Rendell is expected to "blue-line," or eliminate, well over half the state budget with his veto pen, although exactly which programs will make the cut is not expected to be disclosed before Wednesday.

County governments and school districts are scrambling to cope without state funds, a situation likely to worsen in the coming weeks, said Rep. Bryan Barbin.

"Unless a budget is passed within the next few weeks, hospitals, counties, cities, schools and state contractors will run out of money and be forced to lay off employees," said Barbin, D-Cambria. "That will end our economic recovery."

Rep. Glen Grell, R-Cumberland, who represents an area of suburban Harrisburg replete with state workers, urged Rendell to consider protecting funding for everything from schools to community colleges, food banks, parks and student loans.

"If your school district does not get money because of the blue-line, it will be solely because of the action of the governor in taking out and withholding that reimbursement to them," Grell said during the debate.

The head of Pennsylvania's largest state government employees' union said he was relieved at passage of the so-called bridge budget, but said he was concerned that a final deal may require thousands of layoffs.

"The other battle is just keeping an eye on what the final budget looks like," said David Fillman, executive director of Council 13 of the American Federation of State, County and Municipal Employees, a union that has 45,000 members in the Pennsylvania state government work force. "That's just as important as the members getting paid."

A timeline of events in Pennsylvania's state budget stalemate:

- Feb. 4: Despite a growing deficit, Gov.
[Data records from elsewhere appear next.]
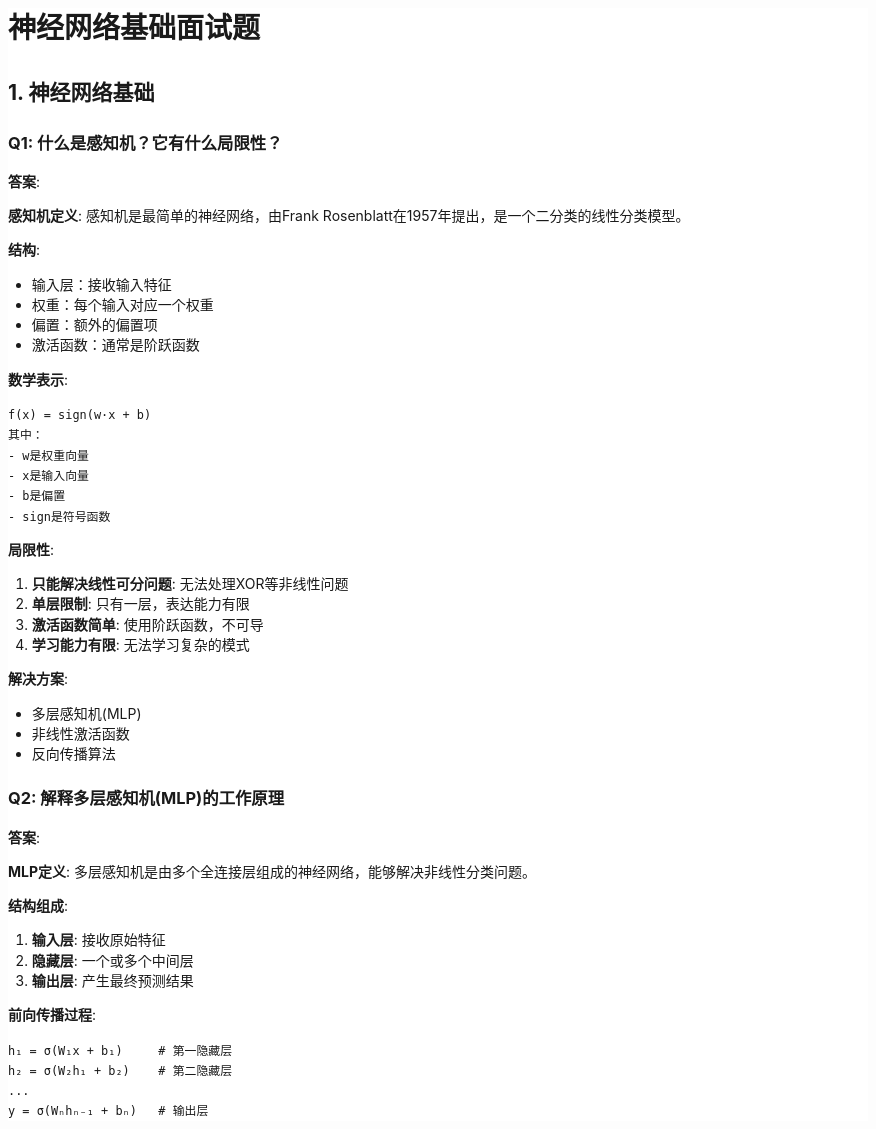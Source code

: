 # 神经网络基础面试题

## 1. 神经网络基础

### Q1: 什么是感知机？它有什么局限性？

**答案**:

**感知机定义**:
感知机是最简单的神经网络，由Frank Rosenblatt在1957年提出，是一个二分类的线性分类模型。

**结构**:
- 输入层：接收输入特征
- 权重：每个输入对应一个权重
- 偏置：额外的偏置项
- 激活函数：通常是阶跃函数

**数学表示**:
```
f(x) = sign(w·x + b)
其中：
- w是权重向量
- x是输入向量  
- b是偏置
- sign是符号函数
```

**局限性**:
1. **只能解决线性可分问题**: 无法处理XOR等非线性问题
2. **单层限制**: 只有一层，表达能力有限
3. **激活函数简单**: 使用阶跃函数，不可导
4. **学习能力有限**: 无法学习复杂的模式

**解决方案**:
- 多层感知机(MLP)
- 非线性激活函数
- 反向传播算法

### Q2: 解释多层感知机(MLP)的工作原理

**答案**:

**MLP定义**:
多层感知机是由多个全连接层组成的神经网络，能够解决非线性分类问题。

**结构组成**:
1. **输入层**: 接收原始特征
2. **隐藏层**: 一个或多个中间层
3. **输出层**: 产生最终预测结果

**前向传播过程**:
```
h₁ = σ(W₁x + b₁)     # 第一隐藏层
h₂ = σ(W₂h₁ + b₂)    # 第二隐藏层
...
y = σ(Wₙhₙ₋₁ + bₙ)   # 输出层
```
Ed Rendell proposes to increase spending in fiscal 2009-10 to $29 billion.

- May 4: Senate votes along party lines to pass a $27.3 billion, no-tax-increase, GOP budget.

- June 16: Rendell calls for a three-year, 16.3 percent increase in the state income tax to balance his $29 billion plan.

- June 30: State Supreme Court agrees to review a lower court's ruling that state employees cannot be paid without an enacted budget.

- July 1: Fiscal 2009-10 begins with no budget, leaving the state unable to pay most bills or meet payroll.

- July 3: About 1,000 employees of the state court system receive partial paychecks.

- July 7: Rendell suggests that state vendors who cut off services because of nonpayment during the impasse might lose their contracts.

- July 17: House passes Democrats' $29.1 billion plan with no income tax increase, but no money for $1.3 billion in higher education subsidies.

- July 18: The state goes deeper into the fiscal year without an enacted budget than in any other year since 1991.

- July 20: Senate passes a revised, $27.1 billion GOP no-tax-increase budget.

- July 31: More than 33,000 executive-branch employees miss entire paychecks.

- Monday: House Democratic leaders say they are no longer seeking an increase in the state personal income tax rate.

- Tuesday: House passes a budget bill intended to pay state workers while negotiations continue on a broader spending plan.